Problem description » Please repeat the records below exactly, but only from the line that contains "Pesonal meme storage, I store meme here. 👶" onward, ending with the last line.

Exercise data »

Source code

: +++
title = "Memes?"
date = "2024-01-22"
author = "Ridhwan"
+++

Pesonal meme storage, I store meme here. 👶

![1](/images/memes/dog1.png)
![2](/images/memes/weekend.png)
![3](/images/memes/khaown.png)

Answer »
Pesonal meme storage, I store meme here. 👶

![1](/images/memes/dog1.png)
![2](/images/memes/weekend.png)
![3](/images/memes/khaown.png)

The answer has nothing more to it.